◆ Exercise aim ◆
A faithful copy of the entries, without any pictures, is what is needed here.

◆ Exercise input ◆

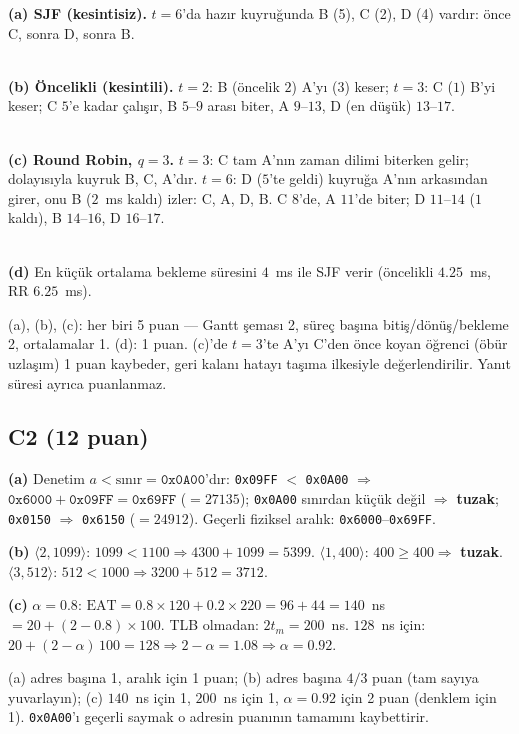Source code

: \textbf{(a) SJF (kesintisiz).} $t=6$'da hazır kuyruğunda B (5), C (2), D (4) vardır: önce C, sonra D, sonra B.\\[0.2em]
\\[0.3em]
{\small{}}

\textbf{(b) Öncelikli (kesintili).} $t=2$: B (öncelik $2$) A'yı ($3$) keser; $t=3$: C ($1$) B'yi keser; C $5$'e kadar çalışır, B $5$--$9$ arası biter, A $9$--$13$, D (en düşük) $13$--$17$.\\[0.2em]
\\[0.3em]
{\small{}}

\textbf{(c) Round Robin, $q = 3$.} $t=3$: C tam A'nın zaman dilimi biterken gelir; dolayısıyla kuyruk B, C, A'dır. $t=6$: D ($5$'te geldi) kuyruğa A'nın arkasından girer, onu B ($2$~ms kaldı) izler: C, A, D, B. C $8$'de, A $11$'de biter; D $11$--$14$ ($1$ kaldı), B $14$--$16$, D $16$--$17$.\\[0.2em]
\\[0.3em]
{\small{}}

\textbf{(d)} En küçük ortalama bekleme süresini $4$~ms ile SJF verir (öncelikli $4.25$~ms, RR $6.25$~ms).
\begin{rubric}(a), (b), (c): her biri 5 puan --- Gantt şeması 2, süreç başına bitiş/dönüş/bekleme 2, ortalamalar 1. (d): 1 puan. (c)'de $t=3$'te A'yı C'den önce koyan öğrenci (öbür uzlaşım) 1 puan kaybeder, geri kalanı hatayı taşıma ilkesiyle değerlendirilir. Yanıt süresi ayrıca puanlanmaz.\end{rubric}

\subsection*{C2 (12 puan)}
\textbf{(a)} Denetim $a < \text{sınır} = \texttt{0x0A00}$'dır:
\texttt{0x09FF} $<$ \texttt{0x0A00} $\Rightarrow$ $\texttt{0x6000} + \texttt{0x09FF} = \texttt{0x69FF}$ ($= 27135$);
\texttt{0x0A00} sınırdan küçük değil $\Rightarrow$ \textbf{tuzak};
\texttt{0x0150} $\Rightarrow$ \texttt{0x6150} ($= 24912$).
Geçerli fiziksel aralık: \texttt{0x6000}--\texttt{0x69FF}.

\textbf{(b)} $\langle 2, 1099\rangle$: $1099 < 1100 \Rightarrow 4300 + 1099 = 5399$. \quad $\langle 1, 400\rangle$: $400 \ge 400 \Rightarrow$ \textbf{tuzak}. \quad $\langle 3, 512\rangle$: $512 < 1000 \Rightarrow 3200 + 512 = 3712$.

\textbf{(c)} $\alpha = 0.8$: $\text{EAT} = 0.8 \times 120 + 0.2 \times 220 = 96 + 44 = 140$~ns $= 20 + (2 - 0.8)\times 100$. TLB olmadan: $2t_m = 200$~ns. $128$~ns için: $20 + (2-\alpha)\,100 = 128 \Rightarrow 2 - \alpha = 1.08 \Rightarrow \alpha = 0.92$.
\begin{rubric}(a) adres başına 1, aralık için 1 puan; (b) adres başına $4/3$ puan (tam sayıya yuvarlayın); (c) $140$~ns için 1, $200$~ns için 1, $\alpha = 0.92$ için 2 puan (denklem için 1). \texttt{0x0A00}'ı geçerli saymak o adresin puanının tamamını kaybettirir.\end{rubric}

◆ Completed exercise ◆
Source code

: \textbf{(a) SJF (kesintisiz).} $t=6$'da hazır kuyruğunda B (5), C (2), D (4) vardır: önce C, sonra D, sonra B.\\[0.2em]
\\[0.3em]
{\small{}}

\textbf{(b) Öncelikli (kesintili).} $t=2$: B (öncelik $2$) A'yı ($3$) keser; $t=3$: C ($1$) B'yi keser; C $5$'e kadar çalışır, B $5$--$9$ arası biter, A $9$--$13$, D (en düşük) $13$--$17$.\\[0.2em]
\\[0.3em]
{\small{}}

\textbf{(c) Round Robin, $q = 3$.} $t=3$: C tam A'nın zaman dilimi biterken gelir; dolayısıyla kuyruk B, C, A'dır. $t=6$: D ($5$'te geldi) kuyruğa A'nın arkasından girer, onu B ($2$~ms kaldı) izler: C, A, D, B. C $8$'de, A $11$'de biter; D $11$--$14$ ($1$ kaldı), B $14$--$16$, D $16$--$17$.\\[0.2em]
\\[0.3em]
{\small{}}

\textbf{(d)} En küçük ortalama bekleme süresini $4$~ms ile SJF verir (öncelikli $4.25$~ms, RR $6.25$~ms).
\begin{rubric}(a), (b), (c): her biri 5 puan --- Gantt şeması 2, süreç başına bitiş/dönüş/bekleme 2, ortalamalar 1. (d): 1 puan. (c)'de $t=3$'te A'yı C'den önce koyan öğrenci (öbür uzlaşım) 1 puan kaybeder, geri kalanı hatayı taşıma ilkesiyle değerlendirilir. Yanıt süresi ayrıca puanlanmaz.\end{rubric}

\subsection*{C2 (12 puan)}
\textbf{(a)} Denetim $a < \text{sınır} = \texttt{0x0A00}$'dır:
\texttt{0x09FF} $<$ \texttt{0x0A00} $\Rightarrow$ $\texttt{0x6000} + \texttt{0x09FF} = \texttt{0x69FF}$ ($= 27135$);
\texttt{0x0A00} sınırdan küçük değil $\Rightarrow$ \textbf{tuzak};
\texttt{0x0150} $\Rightarrow$ \texttt{0x6150} ($= 24912$).
Geçerli fiziksel aralık: \texttt{0x6000}--\texttt{0x69FF}.

\textbf{(b)} $\langle 2, 1099\rangle$: $1099 < 1100 \Rightarrow 4300 + 1099 = 5399$. \quad $\langle 1, 400\rangle$: $400 \ge 400 \Rightarrow$ \textbf{tuzak}. \quad $\langle 3, 512\rangle$: $512 < 1000 \Rightarrow 3200 + 512 = 3712$.

\textbf{(c)} $\alpha = 0.8$: $\text{EAT} = 0.8 \times 120 + 0.2 \times 220 = 96 + 44 = 140$~ns $= 20 + (2 - 0.8)\times 100$. TLB olmadan: $2t_m = 200$~ns. $128$~ns için: $20 + (2-\alpha)\,100 = 128 \Rightarrow 2 - \alpha = 1.08 \Rightarrow \alpha = 0.92$.
\begin{rubric}(a) adres başına 1, aralık için 1 puan; (b) adres başına $4/3$ puan (tam sayıya yuvarlayın); (c) $140$~ns için 1, $200$~ns için 1, $\alpha = 0.92$ için 2 puan (denklem için 1). \texttt{0x0A00}'ı geçerli saymak o adresin puanının tamamını kaybettirir.\end{rubric}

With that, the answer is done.